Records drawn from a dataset
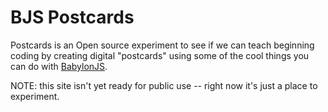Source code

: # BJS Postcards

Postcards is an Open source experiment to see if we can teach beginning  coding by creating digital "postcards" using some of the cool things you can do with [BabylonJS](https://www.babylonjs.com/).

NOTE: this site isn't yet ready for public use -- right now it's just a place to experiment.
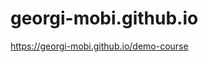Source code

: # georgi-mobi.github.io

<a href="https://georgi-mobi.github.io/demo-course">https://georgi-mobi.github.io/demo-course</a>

==

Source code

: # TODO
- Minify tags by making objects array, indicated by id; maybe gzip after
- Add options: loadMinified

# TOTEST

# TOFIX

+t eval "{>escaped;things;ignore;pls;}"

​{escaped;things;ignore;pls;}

◆ **Exercise goal**:
Tally, in the data above, the lines where the word "mobi" occurs, and give the figure alone.

◆ **Written answer**:
2